GUEST POST: Mary’s Between A Rock And A Hard Place On Obamacare

by Emily Cornell, Executive Director, Keep Louisiana Working

In case you missed it last week, 93,000 individuals, so far, in Louisiana were notified they would be losing their healthcare coverage thanks to Obamacare, and Senator Mary Landrieu.  This heinous number doesn’t even include those who are guaranteed to lose their coverage provided by their employer.  Those numbers are still being calculated by the Obama Administration, and will be released in 2014. Senator Landrieu quickly made attempts to distance herself from the damage that Obamacare is inflicting and reports that the Administration knew millions of Americans would lose their healthcare coverage once the law was implemented.

All the while defending her support of the law, Landrieu jumped to cosponsor a bill requiring insurers to continue providing coverage to individuals currently participating in the individual market. Despite her efforts, Charles Krauthammer still labeled Landrieu “loser of the week”, for her inability to secure a vote on the legislation.

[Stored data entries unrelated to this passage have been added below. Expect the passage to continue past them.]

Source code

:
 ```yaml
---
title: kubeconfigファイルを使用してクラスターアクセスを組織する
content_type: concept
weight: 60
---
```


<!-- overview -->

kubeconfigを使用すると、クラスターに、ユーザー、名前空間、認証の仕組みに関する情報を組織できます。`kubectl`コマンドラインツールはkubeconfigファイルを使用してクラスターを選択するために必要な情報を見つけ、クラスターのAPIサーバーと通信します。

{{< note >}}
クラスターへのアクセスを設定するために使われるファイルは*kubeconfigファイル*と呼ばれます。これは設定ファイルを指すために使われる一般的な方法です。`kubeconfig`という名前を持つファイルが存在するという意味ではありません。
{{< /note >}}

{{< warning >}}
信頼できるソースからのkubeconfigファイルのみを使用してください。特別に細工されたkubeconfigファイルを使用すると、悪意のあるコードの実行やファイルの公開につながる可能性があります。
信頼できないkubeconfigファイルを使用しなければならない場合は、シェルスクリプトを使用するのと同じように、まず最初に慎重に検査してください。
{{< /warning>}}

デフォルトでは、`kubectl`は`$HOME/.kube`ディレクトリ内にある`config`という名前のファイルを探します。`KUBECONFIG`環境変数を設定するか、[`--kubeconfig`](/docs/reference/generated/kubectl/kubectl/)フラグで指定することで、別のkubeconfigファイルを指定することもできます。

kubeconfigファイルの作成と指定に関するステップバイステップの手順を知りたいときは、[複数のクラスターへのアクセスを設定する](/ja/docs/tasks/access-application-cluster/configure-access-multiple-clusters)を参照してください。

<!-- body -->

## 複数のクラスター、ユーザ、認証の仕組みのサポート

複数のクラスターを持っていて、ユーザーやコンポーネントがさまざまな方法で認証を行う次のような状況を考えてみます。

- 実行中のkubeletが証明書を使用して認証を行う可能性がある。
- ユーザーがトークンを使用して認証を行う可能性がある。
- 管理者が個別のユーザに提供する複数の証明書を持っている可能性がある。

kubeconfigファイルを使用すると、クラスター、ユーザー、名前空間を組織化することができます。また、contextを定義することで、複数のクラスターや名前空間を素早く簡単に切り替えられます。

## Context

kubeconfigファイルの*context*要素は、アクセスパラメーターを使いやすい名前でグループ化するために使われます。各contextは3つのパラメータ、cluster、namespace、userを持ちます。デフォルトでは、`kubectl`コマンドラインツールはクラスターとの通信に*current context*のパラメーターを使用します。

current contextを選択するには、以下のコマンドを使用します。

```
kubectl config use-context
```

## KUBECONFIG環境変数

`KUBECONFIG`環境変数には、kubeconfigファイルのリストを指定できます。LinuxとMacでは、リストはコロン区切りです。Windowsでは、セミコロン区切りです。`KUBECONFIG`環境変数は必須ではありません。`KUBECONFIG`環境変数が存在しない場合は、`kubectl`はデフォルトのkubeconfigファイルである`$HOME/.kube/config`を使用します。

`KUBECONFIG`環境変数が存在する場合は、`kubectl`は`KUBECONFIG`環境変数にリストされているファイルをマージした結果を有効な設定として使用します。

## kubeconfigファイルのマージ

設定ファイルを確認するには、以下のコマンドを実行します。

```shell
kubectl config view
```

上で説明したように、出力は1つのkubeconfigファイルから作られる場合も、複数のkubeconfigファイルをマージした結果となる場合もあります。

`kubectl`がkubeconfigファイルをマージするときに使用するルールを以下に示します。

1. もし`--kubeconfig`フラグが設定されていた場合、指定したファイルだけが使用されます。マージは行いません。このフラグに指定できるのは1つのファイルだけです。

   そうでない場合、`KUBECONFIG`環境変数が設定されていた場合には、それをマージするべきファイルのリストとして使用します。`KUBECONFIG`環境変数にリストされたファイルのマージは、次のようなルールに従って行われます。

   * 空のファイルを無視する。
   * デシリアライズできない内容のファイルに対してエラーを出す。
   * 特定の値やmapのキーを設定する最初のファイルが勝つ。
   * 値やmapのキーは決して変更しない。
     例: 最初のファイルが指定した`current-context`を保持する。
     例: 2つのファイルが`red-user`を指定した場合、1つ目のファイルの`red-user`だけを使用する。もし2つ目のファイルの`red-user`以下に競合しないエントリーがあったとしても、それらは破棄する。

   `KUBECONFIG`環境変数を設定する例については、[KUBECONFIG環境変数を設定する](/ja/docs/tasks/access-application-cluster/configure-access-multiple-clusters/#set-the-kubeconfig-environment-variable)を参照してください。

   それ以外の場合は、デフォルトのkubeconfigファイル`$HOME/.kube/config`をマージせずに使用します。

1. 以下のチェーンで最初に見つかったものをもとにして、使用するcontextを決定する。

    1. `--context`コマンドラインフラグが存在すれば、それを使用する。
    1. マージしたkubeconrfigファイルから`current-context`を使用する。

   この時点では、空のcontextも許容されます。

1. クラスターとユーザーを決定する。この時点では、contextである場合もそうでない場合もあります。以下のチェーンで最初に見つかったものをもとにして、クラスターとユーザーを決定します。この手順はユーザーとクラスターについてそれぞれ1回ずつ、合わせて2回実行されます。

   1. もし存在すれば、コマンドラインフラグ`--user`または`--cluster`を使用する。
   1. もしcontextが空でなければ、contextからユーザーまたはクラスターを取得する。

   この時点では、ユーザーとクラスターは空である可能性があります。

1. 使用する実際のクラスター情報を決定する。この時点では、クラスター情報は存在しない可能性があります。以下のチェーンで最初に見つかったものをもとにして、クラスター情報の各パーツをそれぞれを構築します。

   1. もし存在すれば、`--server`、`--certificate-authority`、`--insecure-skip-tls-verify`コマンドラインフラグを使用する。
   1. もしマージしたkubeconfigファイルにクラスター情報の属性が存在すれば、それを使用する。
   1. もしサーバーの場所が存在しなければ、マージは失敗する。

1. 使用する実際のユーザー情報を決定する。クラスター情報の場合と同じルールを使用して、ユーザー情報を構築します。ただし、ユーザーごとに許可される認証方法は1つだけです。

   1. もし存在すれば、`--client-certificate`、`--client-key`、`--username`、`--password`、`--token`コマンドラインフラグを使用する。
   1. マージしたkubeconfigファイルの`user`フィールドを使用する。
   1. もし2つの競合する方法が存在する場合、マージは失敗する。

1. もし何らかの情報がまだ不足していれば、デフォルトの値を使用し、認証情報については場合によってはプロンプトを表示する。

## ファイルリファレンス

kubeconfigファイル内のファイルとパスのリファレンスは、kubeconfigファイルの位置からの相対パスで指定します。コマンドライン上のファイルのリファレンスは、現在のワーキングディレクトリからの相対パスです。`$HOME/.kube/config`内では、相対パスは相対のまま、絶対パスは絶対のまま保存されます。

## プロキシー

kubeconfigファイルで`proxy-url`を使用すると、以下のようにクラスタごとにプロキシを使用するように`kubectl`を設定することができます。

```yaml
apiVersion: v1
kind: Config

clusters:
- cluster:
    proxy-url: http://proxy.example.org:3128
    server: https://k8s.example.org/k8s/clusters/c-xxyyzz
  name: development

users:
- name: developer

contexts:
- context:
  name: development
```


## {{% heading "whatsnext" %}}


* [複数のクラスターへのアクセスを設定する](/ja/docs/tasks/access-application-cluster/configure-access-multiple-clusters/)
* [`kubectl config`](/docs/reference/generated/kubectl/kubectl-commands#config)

According to a report on November 19th by the Center of Budget and Policy Priorities, Landrieu’s bill “would likely cause substantially higher marketplace premiums” as a result of the requirement imposed on insurers. The requirement mandates insurers continue providing to individuals enrolled as of December 31, 2013, “on a permanent basis,” not just a single calendar year, even if their current plans do not meet the Obamacare minimums.  This would therefore create a separate group of individuals, not be included in these grandfathered plans, who would be required to comply with the Obamcare requirements “creating two markets with disparate rules.”  This second group would be those purchasing their coverage on the Obamacare marketplaces, and is expected to be more costly to insure therefore victims of much higher marketplace premiums.

The requirement proposed in Sen. Landrieu’s bill is “unworkable” according to the report. In a separate piece, the Center for Economic and Policy Research went so far as to say Landrieu’s bill was a “government takeover of the insurance industry.”  They even accused Landrieu of “just introducing [the bill] for political purposes.”

Landrieu is clearly attempting to rewrite her history of supporting Obamacare, but her alternative is by no means the fix Obamacare needs.  The Senator is quickly finding herself between the rock that is the “bungled” Obamacare and the hard place that is her own “highly problematic” “government takeover.”